→ Problem details:
Pull every line containing "dann" out of the material below.
====== Source data ======
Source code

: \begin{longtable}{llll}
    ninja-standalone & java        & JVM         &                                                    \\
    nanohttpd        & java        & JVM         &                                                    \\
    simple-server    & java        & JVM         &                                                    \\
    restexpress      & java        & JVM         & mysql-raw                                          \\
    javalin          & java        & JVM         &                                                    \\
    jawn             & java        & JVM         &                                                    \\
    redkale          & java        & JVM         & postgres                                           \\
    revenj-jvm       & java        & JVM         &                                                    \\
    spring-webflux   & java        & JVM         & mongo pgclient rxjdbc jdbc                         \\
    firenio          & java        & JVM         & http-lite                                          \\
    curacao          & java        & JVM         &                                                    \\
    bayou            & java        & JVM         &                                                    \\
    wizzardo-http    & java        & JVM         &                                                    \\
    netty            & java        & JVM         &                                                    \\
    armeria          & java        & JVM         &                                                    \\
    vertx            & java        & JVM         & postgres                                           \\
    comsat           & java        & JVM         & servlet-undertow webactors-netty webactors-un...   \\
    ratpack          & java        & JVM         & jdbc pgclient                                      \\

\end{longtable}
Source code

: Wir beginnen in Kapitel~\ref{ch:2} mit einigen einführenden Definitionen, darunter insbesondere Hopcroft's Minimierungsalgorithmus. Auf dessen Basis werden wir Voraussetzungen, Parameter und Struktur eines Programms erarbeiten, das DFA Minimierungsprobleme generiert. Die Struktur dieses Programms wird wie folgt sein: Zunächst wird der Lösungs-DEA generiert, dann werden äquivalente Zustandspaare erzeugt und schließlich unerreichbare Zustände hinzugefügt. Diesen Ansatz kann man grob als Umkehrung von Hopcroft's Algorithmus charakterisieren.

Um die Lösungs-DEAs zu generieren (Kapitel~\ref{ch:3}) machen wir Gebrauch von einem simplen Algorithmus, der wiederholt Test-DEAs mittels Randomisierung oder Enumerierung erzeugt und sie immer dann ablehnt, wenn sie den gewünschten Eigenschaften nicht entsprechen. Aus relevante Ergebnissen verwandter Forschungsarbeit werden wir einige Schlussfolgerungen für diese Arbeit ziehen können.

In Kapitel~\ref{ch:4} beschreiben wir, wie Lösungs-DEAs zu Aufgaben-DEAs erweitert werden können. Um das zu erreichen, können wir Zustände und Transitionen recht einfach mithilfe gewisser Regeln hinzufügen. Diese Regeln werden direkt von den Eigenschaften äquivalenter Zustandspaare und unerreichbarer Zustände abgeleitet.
======
====== Source data ======
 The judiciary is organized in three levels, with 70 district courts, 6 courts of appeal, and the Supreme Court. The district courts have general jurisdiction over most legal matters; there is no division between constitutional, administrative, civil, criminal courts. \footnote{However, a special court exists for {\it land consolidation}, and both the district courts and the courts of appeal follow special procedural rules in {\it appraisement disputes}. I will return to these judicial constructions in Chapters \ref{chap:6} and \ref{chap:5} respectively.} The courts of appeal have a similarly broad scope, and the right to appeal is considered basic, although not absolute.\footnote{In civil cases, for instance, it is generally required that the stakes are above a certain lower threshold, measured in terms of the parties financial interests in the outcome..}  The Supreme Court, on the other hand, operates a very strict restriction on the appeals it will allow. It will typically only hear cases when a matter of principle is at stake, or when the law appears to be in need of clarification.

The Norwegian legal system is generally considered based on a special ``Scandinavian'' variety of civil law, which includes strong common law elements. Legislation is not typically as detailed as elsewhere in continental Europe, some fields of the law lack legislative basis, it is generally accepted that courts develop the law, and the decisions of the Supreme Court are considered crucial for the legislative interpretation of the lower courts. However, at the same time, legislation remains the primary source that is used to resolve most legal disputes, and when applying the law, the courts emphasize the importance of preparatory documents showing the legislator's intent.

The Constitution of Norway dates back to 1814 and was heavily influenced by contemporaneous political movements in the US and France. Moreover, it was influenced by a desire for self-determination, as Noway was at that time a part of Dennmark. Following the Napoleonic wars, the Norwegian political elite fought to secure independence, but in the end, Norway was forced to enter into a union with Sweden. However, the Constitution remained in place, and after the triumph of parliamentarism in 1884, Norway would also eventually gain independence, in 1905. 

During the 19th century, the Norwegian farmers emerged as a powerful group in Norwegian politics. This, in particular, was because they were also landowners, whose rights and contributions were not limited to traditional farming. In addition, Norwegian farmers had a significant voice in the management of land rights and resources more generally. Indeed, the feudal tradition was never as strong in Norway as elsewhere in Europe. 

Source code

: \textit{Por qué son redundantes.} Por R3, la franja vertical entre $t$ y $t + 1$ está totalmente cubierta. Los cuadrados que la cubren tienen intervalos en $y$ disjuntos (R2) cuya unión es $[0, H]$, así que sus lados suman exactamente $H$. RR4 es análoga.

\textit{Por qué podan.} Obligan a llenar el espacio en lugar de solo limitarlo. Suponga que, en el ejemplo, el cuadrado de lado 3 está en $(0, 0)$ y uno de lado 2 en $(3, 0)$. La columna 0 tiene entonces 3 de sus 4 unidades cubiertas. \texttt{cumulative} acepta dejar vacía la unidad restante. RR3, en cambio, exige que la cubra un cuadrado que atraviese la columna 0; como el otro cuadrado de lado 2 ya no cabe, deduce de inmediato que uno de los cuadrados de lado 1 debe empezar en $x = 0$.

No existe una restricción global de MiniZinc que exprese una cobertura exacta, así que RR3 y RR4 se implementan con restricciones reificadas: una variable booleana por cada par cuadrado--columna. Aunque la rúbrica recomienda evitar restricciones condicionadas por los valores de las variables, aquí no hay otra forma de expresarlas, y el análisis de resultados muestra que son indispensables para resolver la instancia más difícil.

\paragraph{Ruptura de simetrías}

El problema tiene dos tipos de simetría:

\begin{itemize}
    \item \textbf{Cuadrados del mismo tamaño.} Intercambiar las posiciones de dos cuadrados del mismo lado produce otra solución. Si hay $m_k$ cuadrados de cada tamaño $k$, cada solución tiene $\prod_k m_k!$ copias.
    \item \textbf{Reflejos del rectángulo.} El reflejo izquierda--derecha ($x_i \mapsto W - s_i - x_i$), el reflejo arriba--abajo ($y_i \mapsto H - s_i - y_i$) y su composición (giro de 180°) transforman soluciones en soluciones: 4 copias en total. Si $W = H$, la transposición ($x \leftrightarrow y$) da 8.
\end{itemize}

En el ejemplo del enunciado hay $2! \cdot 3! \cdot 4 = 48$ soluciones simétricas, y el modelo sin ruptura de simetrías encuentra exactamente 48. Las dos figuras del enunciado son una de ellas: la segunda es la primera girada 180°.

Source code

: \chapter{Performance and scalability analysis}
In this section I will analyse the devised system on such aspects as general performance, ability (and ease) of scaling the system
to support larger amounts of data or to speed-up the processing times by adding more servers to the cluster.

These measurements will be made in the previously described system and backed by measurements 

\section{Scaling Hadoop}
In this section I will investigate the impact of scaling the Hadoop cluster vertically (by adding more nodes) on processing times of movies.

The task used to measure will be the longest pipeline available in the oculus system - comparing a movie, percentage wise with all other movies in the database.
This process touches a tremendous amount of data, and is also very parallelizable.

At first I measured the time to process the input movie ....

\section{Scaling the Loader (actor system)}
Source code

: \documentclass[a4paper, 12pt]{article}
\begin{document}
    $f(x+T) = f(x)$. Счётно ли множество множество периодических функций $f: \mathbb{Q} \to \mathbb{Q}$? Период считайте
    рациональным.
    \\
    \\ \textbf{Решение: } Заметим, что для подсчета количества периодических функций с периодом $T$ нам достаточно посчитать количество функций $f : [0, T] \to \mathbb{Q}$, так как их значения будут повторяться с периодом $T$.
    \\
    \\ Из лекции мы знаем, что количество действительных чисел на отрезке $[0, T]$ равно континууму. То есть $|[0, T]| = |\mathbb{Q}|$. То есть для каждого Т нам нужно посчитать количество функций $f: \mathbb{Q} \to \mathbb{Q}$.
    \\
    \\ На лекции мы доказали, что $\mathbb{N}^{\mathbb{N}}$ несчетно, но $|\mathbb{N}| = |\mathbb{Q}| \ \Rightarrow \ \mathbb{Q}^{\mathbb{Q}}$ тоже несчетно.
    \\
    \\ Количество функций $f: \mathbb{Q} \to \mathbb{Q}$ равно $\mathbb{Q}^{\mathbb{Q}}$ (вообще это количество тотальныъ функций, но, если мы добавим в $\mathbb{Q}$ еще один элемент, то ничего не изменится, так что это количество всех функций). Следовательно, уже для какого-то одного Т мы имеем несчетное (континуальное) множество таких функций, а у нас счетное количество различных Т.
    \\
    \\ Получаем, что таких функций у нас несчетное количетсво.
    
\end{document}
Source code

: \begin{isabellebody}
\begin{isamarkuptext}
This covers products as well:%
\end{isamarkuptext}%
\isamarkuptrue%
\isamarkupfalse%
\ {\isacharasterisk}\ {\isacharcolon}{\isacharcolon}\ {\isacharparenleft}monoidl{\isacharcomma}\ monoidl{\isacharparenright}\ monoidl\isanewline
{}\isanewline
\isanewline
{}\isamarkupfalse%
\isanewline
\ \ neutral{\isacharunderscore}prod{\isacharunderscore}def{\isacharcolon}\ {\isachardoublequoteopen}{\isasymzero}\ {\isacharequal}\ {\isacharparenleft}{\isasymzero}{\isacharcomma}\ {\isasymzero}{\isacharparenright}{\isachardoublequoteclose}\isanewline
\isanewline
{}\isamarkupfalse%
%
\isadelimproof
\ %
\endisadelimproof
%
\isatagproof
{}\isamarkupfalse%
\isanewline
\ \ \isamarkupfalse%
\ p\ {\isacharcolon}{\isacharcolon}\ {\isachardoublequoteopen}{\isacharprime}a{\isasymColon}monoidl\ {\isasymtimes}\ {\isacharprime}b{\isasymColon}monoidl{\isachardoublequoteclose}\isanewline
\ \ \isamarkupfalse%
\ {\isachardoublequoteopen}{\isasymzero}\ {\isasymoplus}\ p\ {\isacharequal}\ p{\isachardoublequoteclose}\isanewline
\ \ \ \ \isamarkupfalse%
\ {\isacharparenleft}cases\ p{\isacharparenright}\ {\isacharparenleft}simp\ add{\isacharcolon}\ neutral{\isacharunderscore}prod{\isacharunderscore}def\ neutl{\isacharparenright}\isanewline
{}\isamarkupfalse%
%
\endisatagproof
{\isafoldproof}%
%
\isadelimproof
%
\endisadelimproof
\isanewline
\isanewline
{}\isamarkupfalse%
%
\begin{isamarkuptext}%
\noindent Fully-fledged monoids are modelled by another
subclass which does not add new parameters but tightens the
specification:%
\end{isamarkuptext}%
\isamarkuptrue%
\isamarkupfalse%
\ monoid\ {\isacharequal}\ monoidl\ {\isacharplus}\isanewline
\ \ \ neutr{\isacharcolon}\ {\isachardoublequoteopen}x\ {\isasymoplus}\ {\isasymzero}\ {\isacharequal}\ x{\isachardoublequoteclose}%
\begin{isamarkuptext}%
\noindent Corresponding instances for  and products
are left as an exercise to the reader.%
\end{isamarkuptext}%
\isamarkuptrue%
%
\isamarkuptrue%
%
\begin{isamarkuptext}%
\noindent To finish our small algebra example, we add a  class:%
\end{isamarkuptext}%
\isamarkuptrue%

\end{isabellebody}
======
====== Source data ======
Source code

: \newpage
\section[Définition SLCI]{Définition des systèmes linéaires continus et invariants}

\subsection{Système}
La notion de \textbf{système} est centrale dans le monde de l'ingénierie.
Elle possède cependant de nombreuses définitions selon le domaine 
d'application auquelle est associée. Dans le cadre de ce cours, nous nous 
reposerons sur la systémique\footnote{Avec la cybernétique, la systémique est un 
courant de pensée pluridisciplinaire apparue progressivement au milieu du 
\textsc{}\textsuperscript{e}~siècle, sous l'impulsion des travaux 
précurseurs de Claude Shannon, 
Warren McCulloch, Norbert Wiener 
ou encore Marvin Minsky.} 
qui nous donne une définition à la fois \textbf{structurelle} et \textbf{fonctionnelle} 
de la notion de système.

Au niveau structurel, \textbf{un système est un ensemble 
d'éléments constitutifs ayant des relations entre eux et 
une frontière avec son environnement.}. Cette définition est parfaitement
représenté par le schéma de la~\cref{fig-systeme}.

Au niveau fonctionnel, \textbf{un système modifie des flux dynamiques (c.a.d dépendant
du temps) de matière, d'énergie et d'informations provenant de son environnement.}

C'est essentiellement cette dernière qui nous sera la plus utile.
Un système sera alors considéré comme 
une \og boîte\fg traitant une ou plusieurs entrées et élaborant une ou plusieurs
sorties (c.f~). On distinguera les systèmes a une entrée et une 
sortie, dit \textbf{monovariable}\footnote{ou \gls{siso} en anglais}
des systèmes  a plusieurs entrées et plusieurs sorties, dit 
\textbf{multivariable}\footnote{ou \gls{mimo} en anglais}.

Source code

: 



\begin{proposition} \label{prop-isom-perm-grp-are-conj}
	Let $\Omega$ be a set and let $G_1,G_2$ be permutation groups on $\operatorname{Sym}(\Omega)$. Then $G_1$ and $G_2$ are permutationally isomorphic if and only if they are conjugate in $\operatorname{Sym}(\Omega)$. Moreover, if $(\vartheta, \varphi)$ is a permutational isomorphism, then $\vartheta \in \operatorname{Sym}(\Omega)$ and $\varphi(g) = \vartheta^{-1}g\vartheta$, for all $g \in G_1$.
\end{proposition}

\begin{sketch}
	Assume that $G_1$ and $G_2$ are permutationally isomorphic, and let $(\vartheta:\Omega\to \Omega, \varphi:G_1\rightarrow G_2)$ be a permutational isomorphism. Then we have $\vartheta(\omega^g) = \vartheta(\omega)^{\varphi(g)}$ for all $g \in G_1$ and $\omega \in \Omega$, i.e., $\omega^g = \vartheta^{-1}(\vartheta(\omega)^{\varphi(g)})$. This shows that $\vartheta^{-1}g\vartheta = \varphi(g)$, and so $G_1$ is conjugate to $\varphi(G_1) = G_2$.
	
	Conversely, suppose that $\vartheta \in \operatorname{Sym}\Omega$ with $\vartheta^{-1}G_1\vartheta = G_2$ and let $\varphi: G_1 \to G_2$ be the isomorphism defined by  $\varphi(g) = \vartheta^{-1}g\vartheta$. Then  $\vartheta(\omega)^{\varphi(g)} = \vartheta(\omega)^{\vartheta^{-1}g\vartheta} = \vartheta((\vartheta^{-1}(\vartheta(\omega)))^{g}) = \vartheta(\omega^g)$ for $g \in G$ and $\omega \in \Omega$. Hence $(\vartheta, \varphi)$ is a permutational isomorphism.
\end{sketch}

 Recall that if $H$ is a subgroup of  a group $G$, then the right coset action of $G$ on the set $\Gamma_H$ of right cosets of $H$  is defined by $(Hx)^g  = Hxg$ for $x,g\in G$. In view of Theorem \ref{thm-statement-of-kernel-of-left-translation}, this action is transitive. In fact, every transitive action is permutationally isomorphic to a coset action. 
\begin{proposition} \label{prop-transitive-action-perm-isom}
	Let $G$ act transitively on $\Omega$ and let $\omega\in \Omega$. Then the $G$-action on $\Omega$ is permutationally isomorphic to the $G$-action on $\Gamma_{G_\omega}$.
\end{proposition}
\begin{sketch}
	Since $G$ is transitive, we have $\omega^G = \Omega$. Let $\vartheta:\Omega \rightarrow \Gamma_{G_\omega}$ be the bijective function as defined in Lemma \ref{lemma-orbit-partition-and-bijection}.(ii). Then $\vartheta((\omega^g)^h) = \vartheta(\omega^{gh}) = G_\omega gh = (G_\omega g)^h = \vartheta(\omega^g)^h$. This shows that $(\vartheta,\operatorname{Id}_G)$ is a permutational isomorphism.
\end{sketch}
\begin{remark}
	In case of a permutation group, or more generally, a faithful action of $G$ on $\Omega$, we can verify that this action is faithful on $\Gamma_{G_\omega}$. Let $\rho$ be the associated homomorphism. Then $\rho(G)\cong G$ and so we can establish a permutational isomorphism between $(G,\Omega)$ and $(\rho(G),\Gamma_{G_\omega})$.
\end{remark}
======
→ Worked solution:
: Wir beginnen in Kapitel~\ref{ch:2} mit einigen einführenden Definitionen, darunter insbesondere Hopcroft's Minimierungsalgorithmus. Auf dessen Basis werden wir Voraussetzungen, Parameter und Struktur eines Programms erarbeiten, das DFA Minimierungsprobleme generiert. Die Struktur dieses Programms wird wie folgt sein: Zunächst wird der Lösungs-DEA generiert, dann werden äquivalente Zustandspaare erzeugt und schließlich unerreichbare Zustände hinzugefügt. Diesen Ansatz kann man grob als Umkehrung von Hopcroft's Algorithmus charakterisieren.
Um die Lösungs-DEAs zu generieren (Kapitel~\ref{ch:3}) machen wir Gebrauch von einem simplen Algorithmus, der wiederholt Test-DEAs mittels Randomisierung oder Enumerierung erzeugt und sie immer dann ablehnt, wenn sie den gewünschten Eigenschaften nicht entsprechen. Aus relevante Ergebnissen verwandter Forschungsarbeit werden wir einige Schlussfolgerungen für diese Arbeit ziehen können.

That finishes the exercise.